[Saved entries]
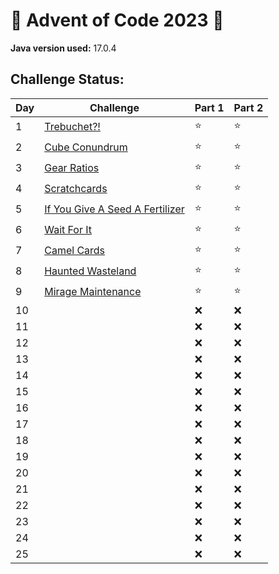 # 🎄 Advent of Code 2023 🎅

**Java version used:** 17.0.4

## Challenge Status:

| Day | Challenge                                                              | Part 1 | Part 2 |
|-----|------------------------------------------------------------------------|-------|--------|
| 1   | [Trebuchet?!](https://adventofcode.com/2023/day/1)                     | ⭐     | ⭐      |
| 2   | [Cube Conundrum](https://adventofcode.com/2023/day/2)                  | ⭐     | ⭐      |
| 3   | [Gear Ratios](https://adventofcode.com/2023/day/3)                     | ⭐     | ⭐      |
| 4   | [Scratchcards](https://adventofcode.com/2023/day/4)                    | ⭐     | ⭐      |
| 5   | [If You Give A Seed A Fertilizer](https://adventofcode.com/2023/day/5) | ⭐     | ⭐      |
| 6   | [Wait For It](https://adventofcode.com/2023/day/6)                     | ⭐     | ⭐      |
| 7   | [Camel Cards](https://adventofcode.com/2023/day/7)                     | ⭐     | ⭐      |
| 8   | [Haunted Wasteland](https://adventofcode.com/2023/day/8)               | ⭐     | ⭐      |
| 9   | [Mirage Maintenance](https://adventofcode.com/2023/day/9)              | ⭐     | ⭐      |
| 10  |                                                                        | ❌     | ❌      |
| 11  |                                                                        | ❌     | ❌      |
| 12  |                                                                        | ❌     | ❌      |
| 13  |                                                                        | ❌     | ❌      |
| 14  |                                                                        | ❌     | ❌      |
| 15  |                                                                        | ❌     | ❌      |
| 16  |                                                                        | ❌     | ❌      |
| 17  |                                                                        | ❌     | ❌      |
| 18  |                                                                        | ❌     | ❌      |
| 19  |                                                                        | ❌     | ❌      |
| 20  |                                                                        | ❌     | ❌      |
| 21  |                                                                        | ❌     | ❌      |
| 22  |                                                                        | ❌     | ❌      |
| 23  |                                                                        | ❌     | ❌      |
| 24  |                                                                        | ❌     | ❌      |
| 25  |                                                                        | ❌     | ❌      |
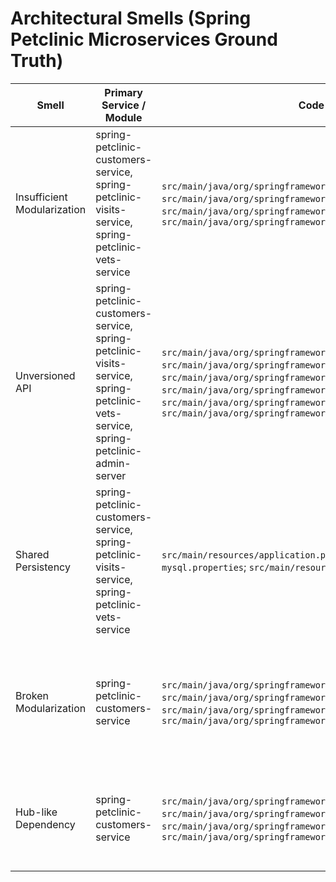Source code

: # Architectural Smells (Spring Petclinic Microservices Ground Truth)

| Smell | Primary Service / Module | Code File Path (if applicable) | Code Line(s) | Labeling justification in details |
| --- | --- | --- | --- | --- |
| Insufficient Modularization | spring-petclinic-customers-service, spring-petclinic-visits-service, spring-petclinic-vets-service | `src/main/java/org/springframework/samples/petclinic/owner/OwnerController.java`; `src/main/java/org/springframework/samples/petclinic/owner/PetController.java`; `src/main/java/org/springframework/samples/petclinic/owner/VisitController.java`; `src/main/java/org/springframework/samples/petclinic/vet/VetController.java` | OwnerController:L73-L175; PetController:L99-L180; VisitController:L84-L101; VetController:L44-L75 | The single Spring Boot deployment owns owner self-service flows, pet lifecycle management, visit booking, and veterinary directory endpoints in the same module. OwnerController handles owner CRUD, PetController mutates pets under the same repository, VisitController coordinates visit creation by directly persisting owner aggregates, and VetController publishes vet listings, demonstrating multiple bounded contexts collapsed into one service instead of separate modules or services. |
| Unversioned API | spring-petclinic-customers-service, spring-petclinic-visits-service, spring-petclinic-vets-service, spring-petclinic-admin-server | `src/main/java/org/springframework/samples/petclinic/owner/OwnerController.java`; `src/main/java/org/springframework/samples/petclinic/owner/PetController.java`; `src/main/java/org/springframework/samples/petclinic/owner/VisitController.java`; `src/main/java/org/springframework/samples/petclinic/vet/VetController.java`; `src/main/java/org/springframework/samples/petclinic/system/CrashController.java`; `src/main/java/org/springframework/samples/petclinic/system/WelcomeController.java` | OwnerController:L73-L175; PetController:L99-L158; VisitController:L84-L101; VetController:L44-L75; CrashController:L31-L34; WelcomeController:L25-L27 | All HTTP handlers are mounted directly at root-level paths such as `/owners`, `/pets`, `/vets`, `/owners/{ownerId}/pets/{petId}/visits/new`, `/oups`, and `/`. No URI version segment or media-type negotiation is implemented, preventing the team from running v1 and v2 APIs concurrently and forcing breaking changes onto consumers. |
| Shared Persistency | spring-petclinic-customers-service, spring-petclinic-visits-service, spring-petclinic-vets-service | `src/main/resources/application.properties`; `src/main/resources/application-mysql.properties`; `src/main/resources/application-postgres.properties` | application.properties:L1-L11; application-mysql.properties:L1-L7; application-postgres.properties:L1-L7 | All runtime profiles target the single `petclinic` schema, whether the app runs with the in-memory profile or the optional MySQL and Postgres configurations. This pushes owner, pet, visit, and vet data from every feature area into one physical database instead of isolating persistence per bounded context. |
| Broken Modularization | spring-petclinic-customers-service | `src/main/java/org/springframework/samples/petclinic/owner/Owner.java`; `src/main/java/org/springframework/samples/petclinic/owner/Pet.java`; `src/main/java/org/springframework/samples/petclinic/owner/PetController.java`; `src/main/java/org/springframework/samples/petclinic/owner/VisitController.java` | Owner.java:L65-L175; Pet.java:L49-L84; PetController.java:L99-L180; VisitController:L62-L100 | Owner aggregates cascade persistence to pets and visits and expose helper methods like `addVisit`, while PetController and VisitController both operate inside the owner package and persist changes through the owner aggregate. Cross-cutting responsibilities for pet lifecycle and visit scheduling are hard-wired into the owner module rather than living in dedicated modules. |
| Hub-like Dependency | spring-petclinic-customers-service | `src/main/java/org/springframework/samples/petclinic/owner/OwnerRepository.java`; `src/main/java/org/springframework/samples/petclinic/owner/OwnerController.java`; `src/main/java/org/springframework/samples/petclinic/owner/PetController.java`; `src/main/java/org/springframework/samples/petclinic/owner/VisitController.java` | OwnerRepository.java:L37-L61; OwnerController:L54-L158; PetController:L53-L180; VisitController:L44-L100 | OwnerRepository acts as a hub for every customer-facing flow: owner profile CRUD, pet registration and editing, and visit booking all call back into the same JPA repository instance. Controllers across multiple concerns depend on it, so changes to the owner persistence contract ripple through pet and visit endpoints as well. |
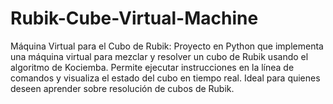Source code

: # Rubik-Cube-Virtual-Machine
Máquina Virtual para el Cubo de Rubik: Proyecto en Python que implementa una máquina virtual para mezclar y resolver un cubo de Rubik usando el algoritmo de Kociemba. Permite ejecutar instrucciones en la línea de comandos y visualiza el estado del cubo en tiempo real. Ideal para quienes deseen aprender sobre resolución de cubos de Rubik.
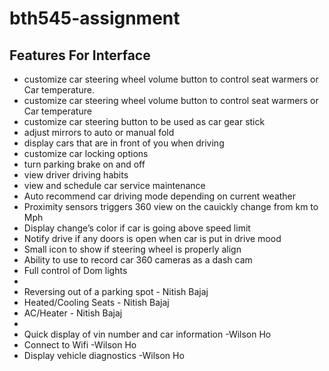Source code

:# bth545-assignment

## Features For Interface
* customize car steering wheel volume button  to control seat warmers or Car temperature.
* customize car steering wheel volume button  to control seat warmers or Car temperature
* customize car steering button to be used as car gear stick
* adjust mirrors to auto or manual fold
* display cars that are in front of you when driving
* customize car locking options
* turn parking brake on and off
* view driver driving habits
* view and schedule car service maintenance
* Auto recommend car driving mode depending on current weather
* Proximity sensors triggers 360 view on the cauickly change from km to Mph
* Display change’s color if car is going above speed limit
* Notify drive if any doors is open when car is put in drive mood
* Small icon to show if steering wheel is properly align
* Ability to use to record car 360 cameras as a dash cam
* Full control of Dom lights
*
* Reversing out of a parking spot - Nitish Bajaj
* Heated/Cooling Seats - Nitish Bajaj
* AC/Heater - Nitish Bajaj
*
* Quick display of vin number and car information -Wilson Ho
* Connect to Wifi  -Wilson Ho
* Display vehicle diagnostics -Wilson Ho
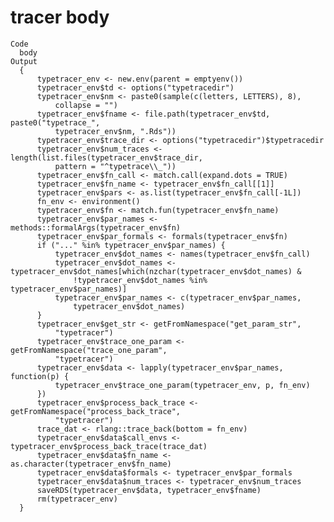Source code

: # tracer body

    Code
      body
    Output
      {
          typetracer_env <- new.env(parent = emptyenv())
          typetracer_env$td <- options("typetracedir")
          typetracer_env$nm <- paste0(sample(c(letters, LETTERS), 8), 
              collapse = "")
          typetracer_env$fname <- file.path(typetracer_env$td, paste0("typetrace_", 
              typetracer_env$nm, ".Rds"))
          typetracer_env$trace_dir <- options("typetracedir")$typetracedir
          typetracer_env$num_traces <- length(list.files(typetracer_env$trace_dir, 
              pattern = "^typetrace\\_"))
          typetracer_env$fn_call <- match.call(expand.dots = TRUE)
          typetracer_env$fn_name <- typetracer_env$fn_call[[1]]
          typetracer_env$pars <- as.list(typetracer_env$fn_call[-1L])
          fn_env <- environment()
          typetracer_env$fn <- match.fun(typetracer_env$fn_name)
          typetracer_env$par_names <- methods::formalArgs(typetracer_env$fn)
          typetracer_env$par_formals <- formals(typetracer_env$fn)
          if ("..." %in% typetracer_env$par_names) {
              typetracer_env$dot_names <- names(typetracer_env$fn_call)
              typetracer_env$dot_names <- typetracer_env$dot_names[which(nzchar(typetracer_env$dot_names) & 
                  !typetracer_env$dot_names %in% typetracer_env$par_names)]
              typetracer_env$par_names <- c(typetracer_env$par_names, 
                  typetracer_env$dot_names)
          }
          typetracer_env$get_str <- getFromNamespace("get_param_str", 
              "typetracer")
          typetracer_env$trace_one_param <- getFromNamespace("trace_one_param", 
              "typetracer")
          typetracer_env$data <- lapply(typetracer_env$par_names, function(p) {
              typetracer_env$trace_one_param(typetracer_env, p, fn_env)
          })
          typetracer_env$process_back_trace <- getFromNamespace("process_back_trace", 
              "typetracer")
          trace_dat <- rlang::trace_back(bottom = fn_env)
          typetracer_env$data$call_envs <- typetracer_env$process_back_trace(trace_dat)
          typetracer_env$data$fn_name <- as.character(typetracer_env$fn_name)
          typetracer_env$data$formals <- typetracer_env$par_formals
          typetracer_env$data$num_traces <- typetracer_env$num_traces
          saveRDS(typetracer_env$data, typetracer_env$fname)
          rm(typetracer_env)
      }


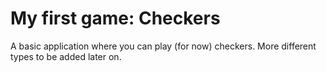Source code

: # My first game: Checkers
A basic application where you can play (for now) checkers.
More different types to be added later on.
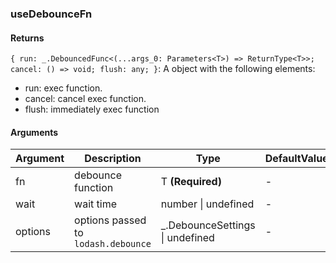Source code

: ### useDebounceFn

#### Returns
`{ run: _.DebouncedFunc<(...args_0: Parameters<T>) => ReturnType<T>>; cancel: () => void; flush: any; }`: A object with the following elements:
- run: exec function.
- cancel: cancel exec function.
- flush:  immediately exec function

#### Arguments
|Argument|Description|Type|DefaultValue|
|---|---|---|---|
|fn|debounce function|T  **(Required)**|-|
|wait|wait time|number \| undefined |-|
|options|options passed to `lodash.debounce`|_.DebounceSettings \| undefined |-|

* [EXERCISE REQUIREMENTS]: Using the records above, state how many lines contain "steering"; a single number is the whole answer.

* [EXERCISE OUTPUT]: 4